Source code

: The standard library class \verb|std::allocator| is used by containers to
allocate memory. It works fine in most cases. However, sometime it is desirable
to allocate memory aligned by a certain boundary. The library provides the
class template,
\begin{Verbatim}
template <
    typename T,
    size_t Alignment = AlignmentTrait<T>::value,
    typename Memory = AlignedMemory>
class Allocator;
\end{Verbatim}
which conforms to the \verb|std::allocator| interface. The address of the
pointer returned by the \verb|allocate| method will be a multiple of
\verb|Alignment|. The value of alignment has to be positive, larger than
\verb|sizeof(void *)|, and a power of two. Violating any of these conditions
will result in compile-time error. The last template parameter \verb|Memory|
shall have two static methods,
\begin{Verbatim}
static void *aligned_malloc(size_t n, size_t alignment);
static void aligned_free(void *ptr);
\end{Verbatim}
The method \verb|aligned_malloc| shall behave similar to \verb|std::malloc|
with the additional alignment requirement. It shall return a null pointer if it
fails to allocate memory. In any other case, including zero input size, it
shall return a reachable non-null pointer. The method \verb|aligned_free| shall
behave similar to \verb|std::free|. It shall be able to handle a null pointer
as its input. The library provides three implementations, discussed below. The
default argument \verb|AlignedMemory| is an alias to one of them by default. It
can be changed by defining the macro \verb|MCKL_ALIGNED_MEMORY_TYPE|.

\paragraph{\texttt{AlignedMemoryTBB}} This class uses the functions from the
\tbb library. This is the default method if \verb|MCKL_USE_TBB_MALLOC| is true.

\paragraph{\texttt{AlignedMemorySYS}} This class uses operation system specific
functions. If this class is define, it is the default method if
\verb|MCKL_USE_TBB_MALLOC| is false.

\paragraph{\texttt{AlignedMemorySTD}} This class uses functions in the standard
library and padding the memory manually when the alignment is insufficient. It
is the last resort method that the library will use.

::::::::

The exact lines of the material above starting at the one that contains "allocate memory. It" and ending at the one that contains "of these conditions" are what to retype; leave out everything else.

allocate memory. It works fine in most cases. However, sometime it is desirable
to allocate memory aligned by a certain boundary. The library provides the
class template,
\begin{Verbatim}
template <
    typename T,
    size_t Alignment = AlignmentTrait<T>::value,
    typename Memory = AlignedMemory>
class Allocator;
\end{Verbatim}
which conforms to the \verb|std::allocator| interface. The address of the
pointer returned by the \verb|allocate| method will be a multiple of
\verb|Alignment|. The value of alignment has to be positive, larger than
\verb|sizeof(void *)|, and a power of two. Violating any of these conditions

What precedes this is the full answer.